┌────────
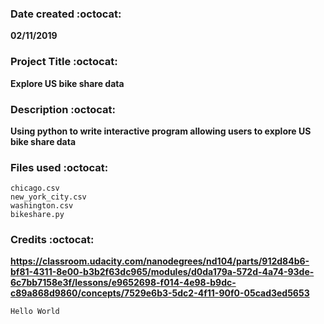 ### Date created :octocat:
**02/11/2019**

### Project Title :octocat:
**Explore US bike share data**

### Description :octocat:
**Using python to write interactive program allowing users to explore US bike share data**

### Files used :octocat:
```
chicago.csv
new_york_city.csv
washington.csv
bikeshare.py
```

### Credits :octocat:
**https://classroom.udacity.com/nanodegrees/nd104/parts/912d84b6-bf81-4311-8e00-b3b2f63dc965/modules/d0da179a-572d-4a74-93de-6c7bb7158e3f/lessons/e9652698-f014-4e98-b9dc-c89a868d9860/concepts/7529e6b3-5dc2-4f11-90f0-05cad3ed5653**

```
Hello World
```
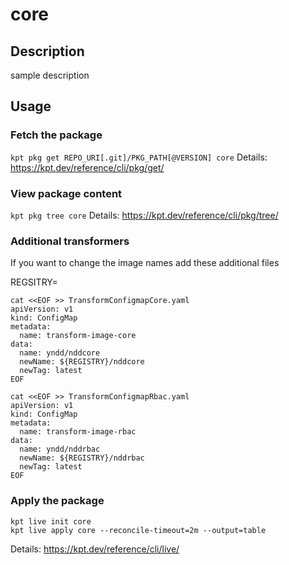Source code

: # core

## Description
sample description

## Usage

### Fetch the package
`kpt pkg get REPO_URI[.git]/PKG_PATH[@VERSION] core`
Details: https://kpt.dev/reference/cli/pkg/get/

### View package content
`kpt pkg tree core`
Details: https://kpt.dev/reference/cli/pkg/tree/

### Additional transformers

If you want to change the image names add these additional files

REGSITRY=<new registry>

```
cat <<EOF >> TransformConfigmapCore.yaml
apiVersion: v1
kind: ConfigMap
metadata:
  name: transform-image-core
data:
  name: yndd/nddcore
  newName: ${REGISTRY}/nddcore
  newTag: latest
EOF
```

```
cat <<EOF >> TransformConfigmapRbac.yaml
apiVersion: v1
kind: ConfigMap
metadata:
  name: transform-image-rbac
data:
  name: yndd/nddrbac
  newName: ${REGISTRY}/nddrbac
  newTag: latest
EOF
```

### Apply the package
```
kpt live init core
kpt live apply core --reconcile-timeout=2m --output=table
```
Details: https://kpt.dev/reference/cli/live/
└────────
┌────────
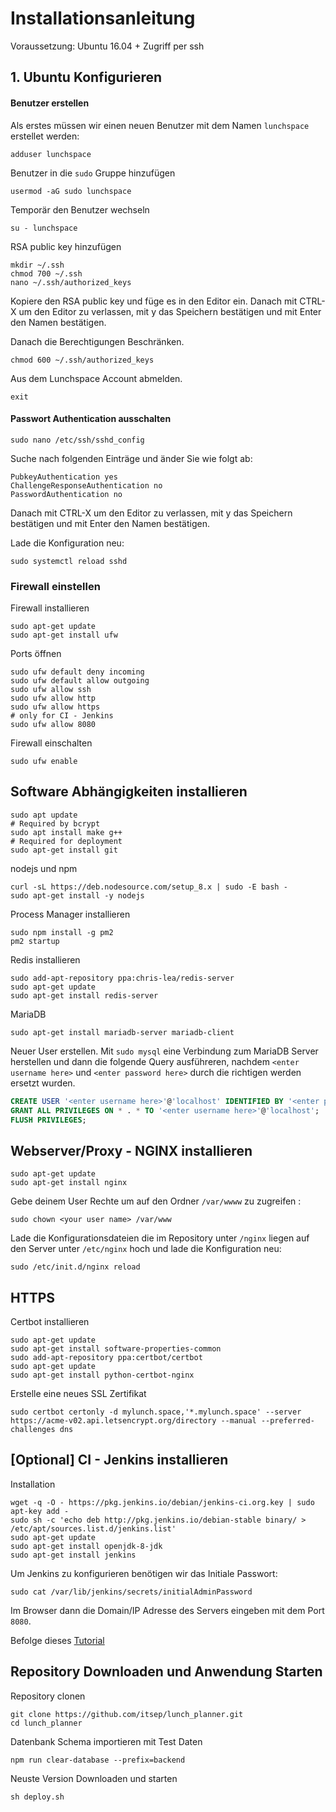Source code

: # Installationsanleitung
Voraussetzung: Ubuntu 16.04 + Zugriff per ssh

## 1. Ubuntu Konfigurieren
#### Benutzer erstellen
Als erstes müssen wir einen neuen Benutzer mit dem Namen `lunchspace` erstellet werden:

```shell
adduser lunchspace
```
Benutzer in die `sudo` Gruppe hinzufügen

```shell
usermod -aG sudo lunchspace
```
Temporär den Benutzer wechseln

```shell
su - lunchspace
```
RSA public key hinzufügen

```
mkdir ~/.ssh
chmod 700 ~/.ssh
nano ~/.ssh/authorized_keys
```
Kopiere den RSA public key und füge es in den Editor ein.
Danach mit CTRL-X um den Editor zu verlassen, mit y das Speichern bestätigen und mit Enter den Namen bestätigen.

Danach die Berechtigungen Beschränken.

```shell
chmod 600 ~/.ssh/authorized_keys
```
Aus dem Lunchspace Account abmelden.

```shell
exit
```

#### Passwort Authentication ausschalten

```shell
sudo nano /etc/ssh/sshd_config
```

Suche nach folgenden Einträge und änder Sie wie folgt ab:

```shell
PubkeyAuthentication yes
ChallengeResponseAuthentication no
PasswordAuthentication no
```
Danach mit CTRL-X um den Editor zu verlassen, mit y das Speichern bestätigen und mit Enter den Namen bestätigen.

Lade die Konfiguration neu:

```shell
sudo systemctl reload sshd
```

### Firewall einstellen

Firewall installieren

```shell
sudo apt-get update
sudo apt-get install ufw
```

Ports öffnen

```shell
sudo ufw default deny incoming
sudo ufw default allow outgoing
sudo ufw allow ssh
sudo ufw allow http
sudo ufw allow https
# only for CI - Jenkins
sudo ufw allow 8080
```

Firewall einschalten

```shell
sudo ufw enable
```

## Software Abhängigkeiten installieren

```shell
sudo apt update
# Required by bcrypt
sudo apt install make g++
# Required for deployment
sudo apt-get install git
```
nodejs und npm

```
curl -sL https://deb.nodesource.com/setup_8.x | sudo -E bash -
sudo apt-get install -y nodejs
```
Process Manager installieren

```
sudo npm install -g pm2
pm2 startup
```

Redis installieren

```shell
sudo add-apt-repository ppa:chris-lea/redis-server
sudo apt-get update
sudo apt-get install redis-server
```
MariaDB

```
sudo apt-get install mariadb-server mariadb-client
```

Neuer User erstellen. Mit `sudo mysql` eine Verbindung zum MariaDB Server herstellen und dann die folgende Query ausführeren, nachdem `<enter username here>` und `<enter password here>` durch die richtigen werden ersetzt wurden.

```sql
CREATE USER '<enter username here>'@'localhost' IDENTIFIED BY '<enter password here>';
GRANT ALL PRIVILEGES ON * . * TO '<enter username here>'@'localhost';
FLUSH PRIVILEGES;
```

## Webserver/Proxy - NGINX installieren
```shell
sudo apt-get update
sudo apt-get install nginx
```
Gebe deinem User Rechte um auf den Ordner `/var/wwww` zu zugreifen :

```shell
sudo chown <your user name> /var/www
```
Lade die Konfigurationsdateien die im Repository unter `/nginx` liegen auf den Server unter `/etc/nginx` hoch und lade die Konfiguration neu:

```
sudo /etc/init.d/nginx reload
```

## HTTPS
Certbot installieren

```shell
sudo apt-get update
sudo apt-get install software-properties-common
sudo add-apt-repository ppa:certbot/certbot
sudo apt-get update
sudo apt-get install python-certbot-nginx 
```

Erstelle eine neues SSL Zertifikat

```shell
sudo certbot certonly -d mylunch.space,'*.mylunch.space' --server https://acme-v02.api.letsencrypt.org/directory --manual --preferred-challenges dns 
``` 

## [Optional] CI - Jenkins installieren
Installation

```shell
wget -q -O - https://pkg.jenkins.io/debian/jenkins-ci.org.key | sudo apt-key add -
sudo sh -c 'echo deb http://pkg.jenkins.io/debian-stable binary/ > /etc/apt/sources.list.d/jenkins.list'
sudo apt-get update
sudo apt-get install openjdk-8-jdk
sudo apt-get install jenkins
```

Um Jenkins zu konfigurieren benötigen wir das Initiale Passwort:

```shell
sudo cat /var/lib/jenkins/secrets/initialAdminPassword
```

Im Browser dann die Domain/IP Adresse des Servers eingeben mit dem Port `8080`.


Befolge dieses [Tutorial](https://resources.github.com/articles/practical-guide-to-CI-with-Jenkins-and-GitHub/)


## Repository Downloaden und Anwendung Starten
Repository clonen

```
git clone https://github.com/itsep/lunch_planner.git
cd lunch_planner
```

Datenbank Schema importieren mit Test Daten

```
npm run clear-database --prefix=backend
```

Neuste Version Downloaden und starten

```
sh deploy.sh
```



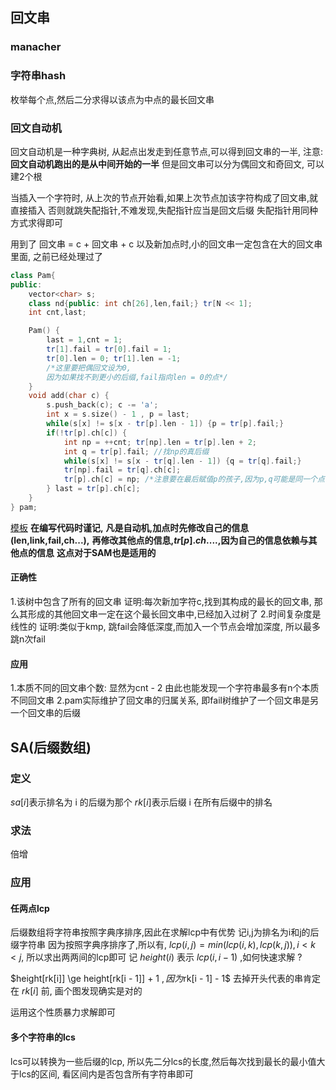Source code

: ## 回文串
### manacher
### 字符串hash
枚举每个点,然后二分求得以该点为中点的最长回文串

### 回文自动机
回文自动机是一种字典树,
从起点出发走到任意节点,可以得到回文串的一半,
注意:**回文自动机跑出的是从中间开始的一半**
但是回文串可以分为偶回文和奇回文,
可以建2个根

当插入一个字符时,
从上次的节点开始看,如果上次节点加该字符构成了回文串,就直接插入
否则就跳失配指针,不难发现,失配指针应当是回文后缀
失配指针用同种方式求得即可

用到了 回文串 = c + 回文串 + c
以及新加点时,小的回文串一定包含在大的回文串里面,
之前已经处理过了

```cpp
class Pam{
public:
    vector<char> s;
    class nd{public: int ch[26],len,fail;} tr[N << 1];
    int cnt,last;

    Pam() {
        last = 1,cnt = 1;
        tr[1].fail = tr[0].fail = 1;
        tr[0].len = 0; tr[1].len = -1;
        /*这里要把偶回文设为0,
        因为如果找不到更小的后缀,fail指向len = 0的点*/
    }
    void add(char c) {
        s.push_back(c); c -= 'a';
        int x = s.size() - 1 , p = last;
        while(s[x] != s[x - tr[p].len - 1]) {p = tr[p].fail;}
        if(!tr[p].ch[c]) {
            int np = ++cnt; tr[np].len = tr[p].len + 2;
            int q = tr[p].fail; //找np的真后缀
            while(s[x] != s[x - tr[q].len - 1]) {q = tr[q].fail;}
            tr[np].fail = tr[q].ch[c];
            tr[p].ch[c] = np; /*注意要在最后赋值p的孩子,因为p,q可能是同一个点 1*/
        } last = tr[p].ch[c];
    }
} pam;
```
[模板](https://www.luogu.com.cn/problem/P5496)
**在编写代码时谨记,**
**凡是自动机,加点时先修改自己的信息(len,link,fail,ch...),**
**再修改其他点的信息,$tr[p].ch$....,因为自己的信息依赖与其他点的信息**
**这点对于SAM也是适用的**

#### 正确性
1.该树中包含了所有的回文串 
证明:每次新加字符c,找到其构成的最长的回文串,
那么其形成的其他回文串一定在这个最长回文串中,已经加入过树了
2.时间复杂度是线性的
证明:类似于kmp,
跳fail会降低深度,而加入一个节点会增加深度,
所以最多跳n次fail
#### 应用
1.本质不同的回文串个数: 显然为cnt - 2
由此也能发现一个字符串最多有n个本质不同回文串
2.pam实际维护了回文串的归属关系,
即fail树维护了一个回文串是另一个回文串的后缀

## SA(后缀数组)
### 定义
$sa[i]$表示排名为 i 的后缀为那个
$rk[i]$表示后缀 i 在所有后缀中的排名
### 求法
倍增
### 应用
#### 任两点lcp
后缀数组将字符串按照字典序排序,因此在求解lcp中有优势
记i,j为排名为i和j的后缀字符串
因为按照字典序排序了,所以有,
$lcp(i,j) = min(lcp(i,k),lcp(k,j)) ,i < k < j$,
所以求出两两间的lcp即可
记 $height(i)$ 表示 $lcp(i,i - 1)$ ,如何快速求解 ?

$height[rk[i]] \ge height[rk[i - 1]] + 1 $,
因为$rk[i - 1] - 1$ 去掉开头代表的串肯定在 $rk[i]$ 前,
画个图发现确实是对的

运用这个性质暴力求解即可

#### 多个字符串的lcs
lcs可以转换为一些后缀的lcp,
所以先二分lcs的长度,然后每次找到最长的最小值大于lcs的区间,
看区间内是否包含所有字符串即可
└────────
Work item » Copy everything above from the line holding "### Date created" down to the line holding "### Fetch the package", both ends included, exactly as it stands and without the pictures.

Exercise solution »
 ### Date created :octocat:
**02/11/2019**

### Project Title :octocat:
**Explore US bike share data**

### Description :octocat:
**Using python to write interactive program allowing users to explore US bike share data**

### Files used :octocat:
```
chicago.csv
new_york_city.csv
washington.csv
bikeshare.py
```

### Credits :octocat:
**https://classroom.udacity.com/nanodegrees/nd104/parts/912d84b6-bf81-4311-8e00-b3b2f63dc965/modules/d0da179a-572d-4a74-93de-6c7bb7158e3f/lessons/e9652698-f014-4e98-b9dc-c89a868d9860/concepts/7529e6b3-5dc2-4f11-90f0-05cad3ed5653**

```
Hello World
```
Source code

: # core

## Description
sample description

## Usage

### Fetch the package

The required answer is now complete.